◆ What the task requires:
What you give back from the listing below should be an exact copy of the lines from the one with "- process for training" down to the one with "## Structure", and it should contain no pictures.

◆ Supplied entries:

-------------------------

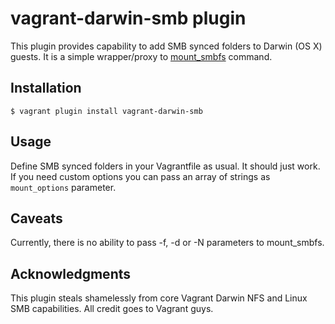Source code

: # vagrant-darwin-smb plugin
This plugin provides capability to add SMB synced folders to Darwin (OS X) guests. It is a simple wrapper/proxy to [mount_smbfs](http://linux.die.net/man/8/smbmount) command.

## Installation
    $ vagrant plugin install vagrant-darwin-smb

## Usage
Define SMB synced folders in your Vagrantfile as usual. It should just work. If you need custom options you can pass an array of strings as `mount_options` parameter.

## Caveats
Currently, there is no ability to pass -f, -d or -N parameters to mount_smbfs. 

## Acknowledgments
This plugin steals shamelessly from core Vagrant Darwin NFS and Linux SMB capabilities. All credit goes to Vagrant guys.
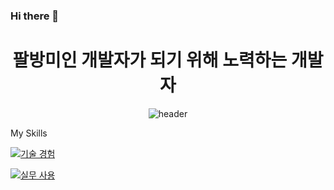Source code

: ### Hi there 👋

<!--
**asdf132645/asdf132645** is a ✨ _special_ ✨ repository because its `README.md` (this file) appears on your GitHub profile.

Here are some ideas to get you started:

- 🔭 I’m currently working on ...
- 🌱 I’m currently learning ...
- 👯 I’m looking to collaborate on ...
- 🤔 I’m looking for help with ...
- 💬 Ask me about ...
- 📫 How to reach me: ...
- 😄 Pronouns: ...
- ⚡ Fun fact: ...
-->
<div align="center">
<h1> 팔방미인 개발자가 되기 위해 노력하는 개발자 </h1>

![header](https://capsule-render.vercel.app/api?text=jiWord&animation=fadeIn&type=waving&color=auto&height=200&section=header)

</div>

My Skills

[![기술 경험](https://skillicons.dev/icons?i=aws,azure,react,vue,flutter,gitlab,git,html,idea,js,jenkins,jest,mysql,nestjs,nginx,nextjs,nuxtjs,nodejs,postman,react,redux,sass,ts,visualstudio,webpack,&perline=2)](https://skillicons.dev)


[![실무 사용](https://skillicons.dev/icons?i=aws,azure,react,vue,gitlab,git,html,idea,js,jenkins,jest,nginx,nextjs,nuxtjs,nodejs,postman,redux,sass,ts,webpack,&perline=2)](https://skillicons.dev)
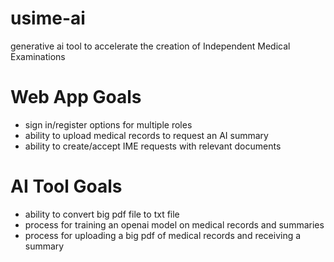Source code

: # usime-ai
generative ai tool to accelerate the creation of Independent Medical Examinations

# Web App Goals
- sign in/register options for multiple roles
- ability to upload medical records to request an AI summary 
- ability to create/accept IME requests with relevant documents

# AI Tool Goals
- ability to convert big pdf file to txt file
- process for training an openai model on medical records and summaries
- process for uploading a big pdf of medical records and receiving a summary

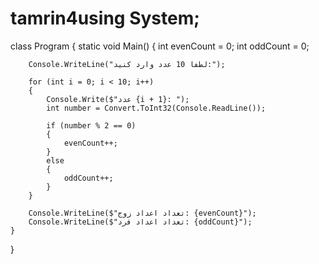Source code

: # tamrin4using System;

class Program
{
    static void Main()
    {
        int evenCount = 0;
        int oddCount = 0;

        Console.WriteLine("لطفاً 10 عدد وارد کنید:");

        for (int i = 0; i < 10; i++)
        {
            Console.Write($"عدد {i + 1}: ");
            int number = Convert.ToInt32(Console.ReadLine());

            if (number % 2 == 0)
            {
                evenCount++;
            }
            else
            {
                oddCount++;
            }
        }

        Console.WriteLine($"تعداد اعداد زوج: {evenCount}");
        Console.WriteLine($"تعداد اعداد فرد: {oddCount}");
    }
}
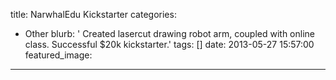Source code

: title: NarwhalEdu Kickstarter
categories:
  - Other
blurb: ' Created lasercut drawing robot arm, coupled with online class. Successful $20k kickstarter.'
tags: []
date: 2013-05-27 15:57:00
featured_image:
---
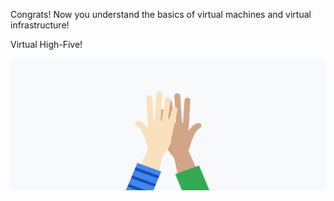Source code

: Congrats! Now you understand the basics of virtual machines and virtual infrastructure!

Virtual High-Five!

![high five](assets/hi5_keyword.gif)
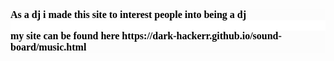 <!DOCTYPE html>
<title>Text Example</title>
<style>
div.container {
background-color: #ffffff;
}
div.container p {
font-family: Cursive;
font-size: 16px;
font-style: normal;
font-weight: bold;
text-decoration: none;
text-transform: none;
color: #000000;
background-color: #fcfcfc;
}
</style>

<div class="container">
<p>As a dj i made this site to interest people into being a dj</p>
<p>my site can be found here https://dark-hackerr.github.io/sound-board/music.html</p>
</div>
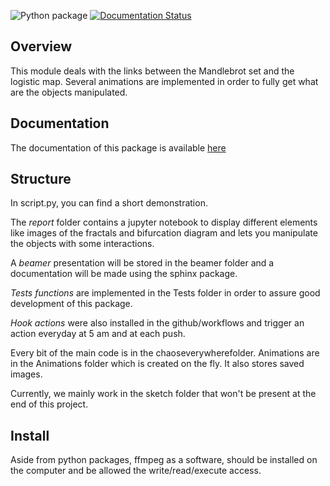 ![Python package](https://github.com/tanglef/chaoseverywhere/workflows/Python%20package/badge.svg?branch=master)
[![Documentation Status](https://readthedocs.org/projects/chaoseverywhere/badge/?version=latest)](https://chaoseverywhere.readthedocs.io/en/latest/?badge=latest)

## Overview

This module deals with the links between the Mandlebrot set and the logistic map. 
Several animations are implemented in order to fully get what are the objects manipulated.

## Documentation

The documentation of this package is available [here](https://chaoseverywhere.readthedocs.io/en/latest/)

## Structure

In script.py, you can find a short demonstration.

The *report* folder contains a jupyter notebook to display different elements like images of the fractals
and bifurcation diagram and lets you manipulate the objects with some interactions.

A *beamer* presentation will be stored in the beamer folder and a documentation will be made using the
sphinx package.

*Tests functions* are implemented in the Tests folder in order to assure good development of this package.

*Hook actions* were also installed in the github/workflows and trigger an action everyday at 5 am and at each push.

Every bit of the main code is in the chaoseverywherefolder. Animations are in the Animations folder
which is created on the fly. It also stores saved images.

Currently, we mainly work in the sketch folder that won't be present at the end of this project. 

## Install

Aside from python packages, ffmpeg as a software, should be installed on the computer and be allowed 
the write/read/execute access.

-------------------------

◆ Solution for this task:
- process for training an openai model on medical records and summaries
- process for uploading a big pdf of medical records and receiving a summary

Source code

: # tamrin4using System;

class Program
{
    static void Main()
    {
        int evenCount = 0;
        int oddCount = 0;

        Console.WriteLine("لطفاً 10 عدد وارد کنید:");

        for (int i = 0; i < 10; i++)
        {
            Console.Write($"عدد {i + 1}: ");
            int number = Convert.ToInt32(Console.ReadLine());

            if (number % 2 == 0)
            {
                evenCount++;
            }
            else
            {
                oddCount++;
            }
        }

        Console.WriteLine($"تعداد اعداد زوج: {evenCount}");
        Console.WriteLine($"تعداد اعداد فرد: {oddCount}");
    }
}
Source code

: title: NarwhalEdu Kickstarter
categories:
  - Other
blurb: ' Created lasercut drawing robot arm, coupled with online class. Successful $20k kickstarter.'
tags: []
date: 2013-05-27 15:57:00
featured_image:
---
Source code

: Congrats! Now you understand the basics of virtual machines and virtual infrastructure!

Virtual High-Five!

![high five](assets/hi5_keyword.gif)
 <!DOCTYPE html>
<title>Text Example</title>
<style>
div.container {
background-color: #ffffff;
}
div.container p {
font-family: Cursive;
font-size: 16px;
font-style: normal;
font-weight: bold;
text-decoration: none;
text-transform: none;
color: #000000;
background-color: #fcfcfc;
}
</style>

<div class="container">
<p>As a dj i made this site to interest people into being a dj</p>
<p>my site can be found here https://dark-hackerr.github.io/sound-board/music.html</p>
</div>
 ![Python package](https://github.com/tanglef/chaoseverywhere/workflows/Python%20package/badge.svg?branch=master)
[![Documentation Status](https://readthedocs.org/projects/chaoseverywhere/badge/?version=latest)](https://chaoseverywhere.readthedocs.io/en/latest/?badge=latest)

## Overview

This module deals with the links between the Mandlebrot set and the logistic map. 
Several animations are implemented in order to fully get what are the objects manipulated.

## Documentation

The documentation of this package is available [here](https://chaoseverywhere.readthedocs.io/en/latest/)

## Structure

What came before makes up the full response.